La véritable première voiture de la marque, baptisée Jensen Interceptor, est une relecture de l’Austin A60 dont le design revient à Eric Neale et sera produite en 1949. Il se voit confier la Jensen 541 en 1953, un élégant coupé à la coque toute en fibre de verre et équipé du moteur Austin de 4 litres qui sera produite en plusieurs versions jusqu'en 1959. Parallèlement, l’entreprise continue de travailler aussi pour d’autres constructeurs, notamment pour l’assemblage de la Volvo P1800 apparue en 1961, de l'Austin Healey 100/6, du 4X4 Austin Gipsy, ou du roadster Sunbeam Tiger. Ce n'est finalement qu'en octobre 1962 qu'un tout nouveau coupé 4 places du type 2+2, la Jensen CV-8 prend le relais de la 541 S. Sa ligne dégage une élégance et un caractère certain, de plus elle est particulièrement confortable, très bien équipée et insonorisée, elle joue d’emblée dans la cour des GT performantes et affûtées ....

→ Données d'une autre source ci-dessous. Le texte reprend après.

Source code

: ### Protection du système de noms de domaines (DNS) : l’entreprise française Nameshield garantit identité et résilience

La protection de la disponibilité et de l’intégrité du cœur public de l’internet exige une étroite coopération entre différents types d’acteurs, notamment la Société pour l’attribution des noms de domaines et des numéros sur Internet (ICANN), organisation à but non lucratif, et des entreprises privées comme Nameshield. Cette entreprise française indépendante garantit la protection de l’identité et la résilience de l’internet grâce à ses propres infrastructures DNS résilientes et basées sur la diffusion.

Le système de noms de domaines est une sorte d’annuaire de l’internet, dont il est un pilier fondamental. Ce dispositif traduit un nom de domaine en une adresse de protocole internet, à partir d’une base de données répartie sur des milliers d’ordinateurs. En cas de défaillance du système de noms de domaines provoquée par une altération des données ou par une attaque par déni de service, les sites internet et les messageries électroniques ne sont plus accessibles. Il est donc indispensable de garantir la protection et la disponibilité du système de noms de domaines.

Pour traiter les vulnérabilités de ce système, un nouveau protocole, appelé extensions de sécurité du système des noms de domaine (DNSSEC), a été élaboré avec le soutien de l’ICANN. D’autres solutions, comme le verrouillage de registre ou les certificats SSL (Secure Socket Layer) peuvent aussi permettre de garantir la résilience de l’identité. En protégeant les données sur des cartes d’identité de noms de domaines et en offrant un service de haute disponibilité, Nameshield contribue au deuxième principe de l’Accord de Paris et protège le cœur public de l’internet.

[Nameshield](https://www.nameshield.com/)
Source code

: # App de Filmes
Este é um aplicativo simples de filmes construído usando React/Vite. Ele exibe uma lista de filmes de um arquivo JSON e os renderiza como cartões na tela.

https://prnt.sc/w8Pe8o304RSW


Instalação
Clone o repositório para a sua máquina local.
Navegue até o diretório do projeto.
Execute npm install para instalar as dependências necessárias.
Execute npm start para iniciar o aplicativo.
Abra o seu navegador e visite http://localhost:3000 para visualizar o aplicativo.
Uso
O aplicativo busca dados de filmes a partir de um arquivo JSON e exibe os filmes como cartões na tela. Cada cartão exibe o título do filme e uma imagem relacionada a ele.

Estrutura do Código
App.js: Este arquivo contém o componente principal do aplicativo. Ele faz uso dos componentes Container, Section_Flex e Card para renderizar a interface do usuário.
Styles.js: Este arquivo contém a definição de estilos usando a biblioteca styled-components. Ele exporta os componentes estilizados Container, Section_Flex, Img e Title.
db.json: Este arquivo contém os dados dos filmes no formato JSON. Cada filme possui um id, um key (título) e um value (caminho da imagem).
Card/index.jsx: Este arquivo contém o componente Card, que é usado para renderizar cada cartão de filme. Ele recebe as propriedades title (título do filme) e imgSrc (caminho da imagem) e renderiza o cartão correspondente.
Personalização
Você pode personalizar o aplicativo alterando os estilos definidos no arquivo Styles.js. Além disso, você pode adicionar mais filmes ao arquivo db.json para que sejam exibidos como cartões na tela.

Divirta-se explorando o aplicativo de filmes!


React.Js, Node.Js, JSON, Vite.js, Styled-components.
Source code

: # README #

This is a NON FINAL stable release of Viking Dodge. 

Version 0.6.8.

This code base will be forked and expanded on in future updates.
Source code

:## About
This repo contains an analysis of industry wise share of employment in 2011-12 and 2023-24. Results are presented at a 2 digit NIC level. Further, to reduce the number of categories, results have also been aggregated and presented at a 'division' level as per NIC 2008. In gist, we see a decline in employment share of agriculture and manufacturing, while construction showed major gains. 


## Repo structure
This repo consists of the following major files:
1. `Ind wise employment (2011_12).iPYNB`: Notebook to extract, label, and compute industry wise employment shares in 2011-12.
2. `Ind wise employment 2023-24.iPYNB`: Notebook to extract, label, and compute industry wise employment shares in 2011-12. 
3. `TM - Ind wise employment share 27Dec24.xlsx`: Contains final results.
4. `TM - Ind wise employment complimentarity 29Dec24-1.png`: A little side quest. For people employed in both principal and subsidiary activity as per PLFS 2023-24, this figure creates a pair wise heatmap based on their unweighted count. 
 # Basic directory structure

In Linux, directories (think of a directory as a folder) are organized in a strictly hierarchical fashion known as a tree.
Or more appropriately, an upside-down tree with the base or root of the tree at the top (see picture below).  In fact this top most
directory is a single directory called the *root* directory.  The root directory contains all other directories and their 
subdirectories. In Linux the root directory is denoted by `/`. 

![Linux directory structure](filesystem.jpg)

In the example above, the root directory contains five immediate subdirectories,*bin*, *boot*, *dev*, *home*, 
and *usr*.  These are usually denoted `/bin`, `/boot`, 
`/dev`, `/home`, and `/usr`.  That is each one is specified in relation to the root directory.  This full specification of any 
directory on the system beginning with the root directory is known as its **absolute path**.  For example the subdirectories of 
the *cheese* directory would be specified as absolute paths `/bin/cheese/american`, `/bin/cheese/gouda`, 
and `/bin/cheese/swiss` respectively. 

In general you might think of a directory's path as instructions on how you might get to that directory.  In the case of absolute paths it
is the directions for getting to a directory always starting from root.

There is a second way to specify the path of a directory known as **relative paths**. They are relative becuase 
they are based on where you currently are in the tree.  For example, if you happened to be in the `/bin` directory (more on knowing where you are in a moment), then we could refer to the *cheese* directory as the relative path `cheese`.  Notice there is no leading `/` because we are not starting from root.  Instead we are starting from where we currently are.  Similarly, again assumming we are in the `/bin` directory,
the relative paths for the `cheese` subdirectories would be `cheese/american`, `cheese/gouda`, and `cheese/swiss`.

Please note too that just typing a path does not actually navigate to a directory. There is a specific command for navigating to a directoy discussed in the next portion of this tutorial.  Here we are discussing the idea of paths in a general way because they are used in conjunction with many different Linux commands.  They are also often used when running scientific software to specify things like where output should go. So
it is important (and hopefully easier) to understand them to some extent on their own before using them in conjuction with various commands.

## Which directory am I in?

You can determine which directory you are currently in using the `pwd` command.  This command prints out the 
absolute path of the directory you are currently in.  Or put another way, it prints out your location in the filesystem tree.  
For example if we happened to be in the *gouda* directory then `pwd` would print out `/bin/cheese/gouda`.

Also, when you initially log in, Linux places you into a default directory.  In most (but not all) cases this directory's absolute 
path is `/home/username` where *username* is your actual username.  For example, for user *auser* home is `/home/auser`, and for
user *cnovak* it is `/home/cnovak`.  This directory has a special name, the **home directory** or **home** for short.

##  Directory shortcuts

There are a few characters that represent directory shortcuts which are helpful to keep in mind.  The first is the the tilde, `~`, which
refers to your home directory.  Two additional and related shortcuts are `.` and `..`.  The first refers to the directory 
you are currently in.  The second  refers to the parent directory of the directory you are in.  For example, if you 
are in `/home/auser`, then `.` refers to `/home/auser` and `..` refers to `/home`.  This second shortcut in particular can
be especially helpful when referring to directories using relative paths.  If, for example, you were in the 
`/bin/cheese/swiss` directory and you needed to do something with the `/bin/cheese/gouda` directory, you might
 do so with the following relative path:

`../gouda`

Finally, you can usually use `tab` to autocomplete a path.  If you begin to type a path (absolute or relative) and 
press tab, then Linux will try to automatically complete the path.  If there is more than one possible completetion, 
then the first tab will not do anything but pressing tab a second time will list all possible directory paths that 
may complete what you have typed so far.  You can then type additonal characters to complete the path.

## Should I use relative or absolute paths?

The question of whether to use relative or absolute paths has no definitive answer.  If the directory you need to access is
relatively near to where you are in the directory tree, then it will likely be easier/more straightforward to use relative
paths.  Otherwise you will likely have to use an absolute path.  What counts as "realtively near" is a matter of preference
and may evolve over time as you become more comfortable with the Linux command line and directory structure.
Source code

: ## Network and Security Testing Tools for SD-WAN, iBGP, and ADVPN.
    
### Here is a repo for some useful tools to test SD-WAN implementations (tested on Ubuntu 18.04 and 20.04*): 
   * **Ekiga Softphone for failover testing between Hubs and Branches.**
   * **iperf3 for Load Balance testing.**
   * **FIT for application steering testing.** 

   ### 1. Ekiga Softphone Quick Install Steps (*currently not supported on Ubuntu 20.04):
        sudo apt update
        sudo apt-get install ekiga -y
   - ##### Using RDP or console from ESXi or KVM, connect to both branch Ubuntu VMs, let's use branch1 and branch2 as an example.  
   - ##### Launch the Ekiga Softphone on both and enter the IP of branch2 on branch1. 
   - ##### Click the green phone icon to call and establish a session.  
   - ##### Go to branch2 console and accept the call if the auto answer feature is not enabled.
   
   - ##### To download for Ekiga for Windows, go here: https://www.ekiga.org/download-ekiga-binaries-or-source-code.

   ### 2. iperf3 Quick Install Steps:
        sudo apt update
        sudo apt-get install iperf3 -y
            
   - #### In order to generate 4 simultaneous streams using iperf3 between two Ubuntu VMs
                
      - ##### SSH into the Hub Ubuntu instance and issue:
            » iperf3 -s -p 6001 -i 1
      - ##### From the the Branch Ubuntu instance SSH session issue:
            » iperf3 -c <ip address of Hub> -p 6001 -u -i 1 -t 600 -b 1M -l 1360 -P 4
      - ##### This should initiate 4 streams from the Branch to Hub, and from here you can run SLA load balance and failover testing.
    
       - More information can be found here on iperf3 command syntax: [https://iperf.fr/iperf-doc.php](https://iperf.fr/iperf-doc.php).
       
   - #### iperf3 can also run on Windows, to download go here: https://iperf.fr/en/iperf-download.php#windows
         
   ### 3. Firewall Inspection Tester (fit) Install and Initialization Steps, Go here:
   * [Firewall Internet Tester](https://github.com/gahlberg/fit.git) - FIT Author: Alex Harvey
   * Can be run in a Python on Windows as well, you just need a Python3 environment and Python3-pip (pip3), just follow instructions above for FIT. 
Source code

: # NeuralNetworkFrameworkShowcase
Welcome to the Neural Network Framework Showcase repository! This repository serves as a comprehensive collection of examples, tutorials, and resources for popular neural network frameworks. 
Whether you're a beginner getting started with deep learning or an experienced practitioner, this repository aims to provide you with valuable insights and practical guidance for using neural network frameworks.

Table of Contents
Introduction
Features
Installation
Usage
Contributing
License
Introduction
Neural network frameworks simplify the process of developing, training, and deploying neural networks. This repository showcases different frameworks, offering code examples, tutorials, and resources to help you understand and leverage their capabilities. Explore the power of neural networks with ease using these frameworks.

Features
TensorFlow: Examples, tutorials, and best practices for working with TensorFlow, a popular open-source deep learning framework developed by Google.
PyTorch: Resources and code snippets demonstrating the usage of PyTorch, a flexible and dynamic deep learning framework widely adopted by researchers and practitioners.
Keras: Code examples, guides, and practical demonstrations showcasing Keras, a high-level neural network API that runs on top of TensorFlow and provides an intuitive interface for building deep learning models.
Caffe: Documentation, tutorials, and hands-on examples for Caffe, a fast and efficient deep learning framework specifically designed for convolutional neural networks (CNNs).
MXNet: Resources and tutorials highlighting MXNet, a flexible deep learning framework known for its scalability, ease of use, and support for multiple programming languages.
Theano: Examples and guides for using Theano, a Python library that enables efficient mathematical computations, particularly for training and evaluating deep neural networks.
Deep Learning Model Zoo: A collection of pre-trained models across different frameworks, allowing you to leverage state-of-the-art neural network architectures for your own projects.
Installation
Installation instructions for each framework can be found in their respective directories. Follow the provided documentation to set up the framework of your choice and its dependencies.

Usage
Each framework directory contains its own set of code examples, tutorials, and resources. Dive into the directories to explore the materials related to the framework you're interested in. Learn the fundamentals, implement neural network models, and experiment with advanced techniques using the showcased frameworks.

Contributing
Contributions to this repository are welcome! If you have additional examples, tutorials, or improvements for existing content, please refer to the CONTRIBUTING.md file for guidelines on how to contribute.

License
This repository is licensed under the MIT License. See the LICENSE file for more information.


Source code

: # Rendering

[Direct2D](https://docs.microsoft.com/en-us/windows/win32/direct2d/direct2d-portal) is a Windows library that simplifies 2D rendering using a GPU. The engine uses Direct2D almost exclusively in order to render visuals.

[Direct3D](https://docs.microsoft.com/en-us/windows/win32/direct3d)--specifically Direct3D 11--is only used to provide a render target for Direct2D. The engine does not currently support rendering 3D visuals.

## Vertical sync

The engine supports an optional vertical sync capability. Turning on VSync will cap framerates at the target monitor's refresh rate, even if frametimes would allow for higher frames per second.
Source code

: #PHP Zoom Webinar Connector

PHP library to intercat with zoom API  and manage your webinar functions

Présentée au Salon de Londres en 1962, et effectivement livrée aux premiers clients début 1963, la Jensen CV-8 succédait progressivement à l'ancienne 541. A la pureté du dessin initial avait succédé un avant et un arrière totalement remaniés qui offrait maintenant un résultat assez spectaculaire. En effet le look général de la voiture semble rappeler un compromis entre une berline Jaguar et un coupé Mercedes 300, un patchwork plutôt étonnant et insolite. Lors de l'étude de la voiture, il avait était initialement prévu qu'un plexiglas vienne couvrir les feux avant à l'image de la Jaguar Type E, mais une modification de dernière minute dans le programme aboutit à leur suppression pure et simple et il était trop tard pour redessiner les ailes ....





La Jensen CV-8 dispose d'un châssis très considérablement modifié par rapport à celui de la 541 pour le renforcer afin de mieux encaisser la motorisation puissante de son V8 Américain. De plus, qui dit puissance accrue dit obligatoirement freinage renforcé. Donc côté freinage la firme n'a pas lésiné en adoptant quatre freins à disques Dunlop largement dimensionnés et un système hydraulique à double circuit. Un pont arrière renforcé et équipé d'un différentiel à glissement limité permet également de bien répartir toute la puissance au châssis de cette GT tumultueuse. Pour domestiquer au mieux toute cette cavalerie, une boîte de vitesses automatique à 3 rapports Chrysler Torqueflite réputée très robuste et souple a été adoptée ....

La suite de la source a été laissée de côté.